December 15, 2016
The Federal Housing Finance Agency released its 2017 Scorecard for Fannie Mae, Freddie Mac, and Common Securitization Solutions. The scorecard highlights how the FHFA’s reform of Fannie Mae and Freddie Mac is proceeding apace, absent direction from Congress. This reform path had been set by Acting Director DeMarco, appointed by President Bush, and has continued relatively unchanged under Director Watt, appointed by President Obama.
The scorecard’s assessment criteria for the two companies are,
- The extent to which each Enterprise conducts initiatives in a safe and sound manner consistent with FHFA’s expectations for all activities;
- The extent to which the outcomes of their activities support a competitive and resilient secondary mortgage market to support homeowners and renters;
- The extent to which each Enterprise conducts initiatives with consideration for diversity and inclusion consistent with FHFA’s expectations for all activities;
- Cooperation and collaboration with FHFA, each other, the industry, and other stakeholders; and
- The quality, thoroughness, creativity, effectiveness, and timeliness of their work products. (2)
The scorecard states that Fannie and Freddie should increase credit risk transfers to investors. Currently, the focus is on transferring risk from pretty safe and standard mortgages, but the FHFA is pushing Fannie and Freddie to increase risk transfers on a broader array of mortgage types.

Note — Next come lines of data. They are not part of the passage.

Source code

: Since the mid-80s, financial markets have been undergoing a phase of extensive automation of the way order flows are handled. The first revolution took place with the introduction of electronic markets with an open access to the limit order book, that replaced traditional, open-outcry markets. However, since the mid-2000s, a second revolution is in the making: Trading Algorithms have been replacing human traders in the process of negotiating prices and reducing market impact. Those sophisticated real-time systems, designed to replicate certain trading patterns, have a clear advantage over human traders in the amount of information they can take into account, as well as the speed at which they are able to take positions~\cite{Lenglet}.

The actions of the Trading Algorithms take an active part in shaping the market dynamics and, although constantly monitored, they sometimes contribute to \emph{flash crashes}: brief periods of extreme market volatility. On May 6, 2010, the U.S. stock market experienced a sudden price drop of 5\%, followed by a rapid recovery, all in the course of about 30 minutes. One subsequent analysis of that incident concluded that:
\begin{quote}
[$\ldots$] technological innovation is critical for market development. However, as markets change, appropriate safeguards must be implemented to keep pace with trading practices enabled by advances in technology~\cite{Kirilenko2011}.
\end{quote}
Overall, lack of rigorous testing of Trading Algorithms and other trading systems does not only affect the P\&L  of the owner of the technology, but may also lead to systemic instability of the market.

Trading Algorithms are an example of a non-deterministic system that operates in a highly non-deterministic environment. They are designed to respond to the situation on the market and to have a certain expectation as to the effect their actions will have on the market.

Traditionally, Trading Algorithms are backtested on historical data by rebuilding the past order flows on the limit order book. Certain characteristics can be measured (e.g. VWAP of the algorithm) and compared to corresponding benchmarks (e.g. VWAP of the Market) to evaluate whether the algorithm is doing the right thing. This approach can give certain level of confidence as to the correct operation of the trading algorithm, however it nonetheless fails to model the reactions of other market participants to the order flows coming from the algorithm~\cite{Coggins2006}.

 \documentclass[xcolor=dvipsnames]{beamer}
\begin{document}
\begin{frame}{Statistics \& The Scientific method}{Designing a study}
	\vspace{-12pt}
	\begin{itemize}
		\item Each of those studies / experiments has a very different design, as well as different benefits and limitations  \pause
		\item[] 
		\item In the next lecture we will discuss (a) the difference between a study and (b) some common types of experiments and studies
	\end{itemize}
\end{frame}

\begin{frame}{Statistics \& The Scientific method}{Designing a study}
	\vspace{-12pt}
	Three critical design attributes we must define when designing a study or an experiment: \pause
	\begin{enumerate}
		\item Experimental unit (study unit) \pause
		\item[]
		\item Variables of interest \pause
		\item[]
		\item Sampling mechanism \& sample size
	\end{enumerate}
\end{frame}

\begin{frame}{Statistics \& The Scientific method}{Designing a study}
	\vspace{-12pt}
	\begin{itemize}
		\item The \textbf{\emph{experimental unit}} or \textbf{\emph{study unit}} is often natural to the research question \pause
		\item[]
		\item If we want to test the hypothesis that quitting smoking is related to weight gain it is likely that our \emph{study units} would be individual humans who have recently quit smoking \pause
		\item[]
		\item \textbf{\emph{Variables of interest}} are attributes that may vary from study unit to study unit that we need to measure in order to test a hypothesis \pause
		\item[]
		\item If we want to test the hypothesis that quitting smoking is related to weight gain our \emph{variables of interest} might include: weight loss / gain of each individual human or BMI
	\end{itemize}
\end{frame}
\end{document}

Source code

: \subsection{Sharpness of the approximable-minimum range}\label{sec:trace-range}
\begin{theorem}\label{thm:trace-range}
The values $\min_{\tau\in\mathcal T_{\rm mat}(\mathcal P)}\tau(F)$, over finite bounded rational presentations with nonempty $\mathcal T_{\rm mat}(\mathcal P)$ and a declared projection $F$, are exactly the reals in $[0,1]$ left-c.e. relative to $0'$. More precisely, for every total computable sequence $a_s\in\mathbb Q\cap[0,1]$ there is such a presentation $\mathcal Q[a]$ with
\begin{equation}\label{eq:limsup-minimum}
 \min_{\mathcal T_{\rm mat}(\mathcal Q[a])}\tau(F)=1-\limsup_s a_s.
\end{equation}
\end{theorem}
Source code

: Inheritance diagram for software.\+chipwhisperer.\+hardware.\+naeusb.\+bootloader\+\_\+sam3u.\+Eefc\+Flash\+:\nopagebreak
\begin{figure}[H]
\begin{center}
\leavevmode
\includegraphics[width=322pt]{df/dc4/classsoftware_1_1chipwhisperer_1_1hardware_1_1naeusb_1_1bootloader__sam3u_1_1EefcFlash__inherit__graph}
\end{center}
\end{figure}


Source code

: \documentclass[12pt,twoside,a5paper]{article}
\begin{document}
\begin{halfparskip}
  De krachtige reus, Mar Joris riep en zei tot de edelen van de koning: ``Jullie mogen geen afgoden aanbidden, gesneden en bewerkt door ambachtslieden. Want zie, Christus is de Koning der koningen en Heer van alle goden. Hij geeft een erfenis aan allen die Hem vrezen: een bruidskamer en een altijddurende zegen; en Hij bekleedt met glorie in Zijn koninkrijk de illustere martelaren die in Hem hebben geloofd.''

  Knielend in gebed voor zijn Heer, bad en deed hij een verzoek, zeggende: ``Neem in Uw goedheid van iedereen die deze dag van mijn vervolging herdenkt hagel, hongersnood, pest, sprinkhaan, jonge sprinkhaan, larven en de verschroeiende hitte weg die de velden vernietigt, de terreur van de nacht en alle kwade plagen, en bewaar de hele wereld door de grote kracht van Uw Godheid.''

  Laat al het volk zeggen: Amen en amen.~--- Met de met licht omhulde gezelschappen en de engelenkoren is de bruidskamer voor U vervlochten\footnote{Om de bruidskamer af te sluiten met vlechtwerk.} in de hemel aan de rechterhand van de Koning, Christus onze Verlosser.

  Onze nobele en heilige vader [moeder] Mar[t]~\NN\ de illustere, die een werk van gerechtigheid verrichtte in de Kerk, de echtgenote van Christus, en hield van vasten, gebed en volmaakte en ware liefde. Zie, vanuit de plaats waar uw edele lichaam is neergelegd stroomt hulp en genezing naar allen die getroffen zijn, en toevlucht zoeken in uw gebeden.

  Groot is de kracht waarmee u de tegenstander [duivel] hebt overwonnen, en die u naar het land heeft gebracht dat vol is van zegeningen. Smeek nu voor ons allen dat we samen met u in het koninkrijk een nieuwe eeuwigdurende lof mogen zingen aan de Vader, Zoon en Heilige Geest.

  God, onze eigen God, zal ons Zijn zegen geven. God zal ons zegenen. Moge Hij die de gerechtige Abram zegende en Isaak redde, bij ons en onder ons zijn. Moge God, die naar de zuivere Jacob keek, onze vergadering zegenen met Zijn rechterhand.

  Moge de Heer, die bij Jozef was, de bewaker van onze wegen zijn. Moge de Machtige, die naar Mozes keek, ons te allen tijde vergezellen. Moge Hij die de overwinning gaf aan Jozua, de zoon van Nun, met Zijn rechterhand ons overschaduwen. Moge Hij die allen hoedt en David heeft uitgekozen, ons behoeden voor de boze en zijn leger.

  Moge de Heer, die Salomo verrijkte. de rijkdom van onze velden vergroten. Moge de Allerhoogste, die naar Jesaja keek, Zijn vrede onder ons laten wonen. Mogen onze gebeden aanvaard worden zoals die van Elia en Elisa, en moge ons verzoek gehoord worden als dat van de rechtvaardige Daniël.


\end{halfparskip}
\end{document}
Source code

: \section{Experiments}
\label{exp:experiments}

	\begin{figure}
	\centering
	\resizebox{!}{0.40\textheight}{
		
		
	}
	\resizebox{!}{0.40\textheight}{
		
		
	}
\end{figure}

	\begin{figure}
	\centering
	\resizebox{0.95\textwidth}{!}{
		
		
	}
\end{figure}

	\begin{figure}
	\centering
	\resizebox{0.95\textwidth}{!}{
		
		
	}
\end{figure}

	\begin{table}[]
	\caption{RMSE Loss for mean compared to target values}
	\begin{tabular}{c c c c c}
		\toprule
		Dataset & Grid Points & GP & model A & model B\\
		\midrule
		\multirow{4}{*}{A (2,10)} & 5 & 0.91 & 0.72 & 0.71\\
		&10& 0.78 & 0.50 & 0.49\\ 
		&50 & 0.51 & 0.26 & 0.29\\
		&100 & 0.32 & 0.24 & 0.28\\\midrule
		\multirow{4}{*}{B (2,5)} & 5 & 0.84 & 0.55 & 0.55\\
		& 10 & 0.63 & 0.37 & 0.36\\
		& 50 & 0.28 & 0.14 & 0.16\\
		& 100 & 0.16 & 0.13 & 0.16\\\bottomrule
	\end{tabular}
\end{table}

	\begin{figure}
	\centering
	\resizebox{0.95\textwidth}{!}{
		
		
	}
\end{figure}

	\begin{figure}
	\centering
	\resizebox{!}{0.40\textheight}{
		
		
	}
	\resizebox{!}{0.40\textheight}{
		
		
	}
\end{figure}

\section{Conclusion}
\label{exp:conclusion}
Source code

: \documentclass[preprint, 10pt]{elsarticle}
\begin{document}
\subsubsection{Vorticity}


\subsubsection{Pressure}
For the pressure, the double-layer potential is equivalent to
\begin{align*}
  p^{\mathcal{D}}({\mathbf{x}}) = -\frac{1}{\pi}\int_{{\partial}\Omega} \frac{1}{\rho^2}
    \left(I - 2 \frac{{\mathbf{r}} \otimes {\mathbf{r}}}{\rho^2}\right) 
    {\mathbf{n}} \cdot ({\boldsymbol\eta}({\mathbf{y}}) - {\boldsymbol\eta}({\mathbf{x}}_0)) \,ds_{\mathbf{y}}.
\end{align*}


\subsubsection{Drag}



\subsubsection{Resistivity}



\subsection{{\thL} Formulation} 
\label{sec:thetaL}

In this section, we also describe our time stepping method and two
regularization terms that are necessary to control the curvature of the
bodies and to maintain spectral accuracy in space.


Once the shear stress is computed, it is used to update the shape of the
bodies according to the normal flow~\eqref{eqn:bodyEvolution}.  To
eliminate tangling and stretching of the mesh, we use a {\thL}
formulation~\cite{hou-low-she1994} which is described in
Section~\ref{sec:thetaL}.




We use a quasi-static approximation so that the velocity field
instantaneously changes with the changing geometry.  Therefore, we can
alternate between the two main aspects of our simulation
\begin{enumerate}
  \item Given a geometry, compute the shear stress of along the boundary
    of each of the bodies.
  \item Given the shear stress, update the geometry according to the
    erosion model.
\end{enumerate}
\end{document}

The scorecard also states that the effort to integrate Fannie and Freddie through the Common Securitization Platform and the Single Security should continue so that the Single Security is operational in 2018. The scorecard emphasizes that the Platform should allow “for the integration of additional market participants in the future.” (6) While this has been a design requirement from the get-go, I have heard through the grapevine that this element of the Platform has not been pursued so vigorously. To my mind, it seems like a key component if we want to build the infrastructure for a healthy secondary mortgage market for the rest of the 21st century.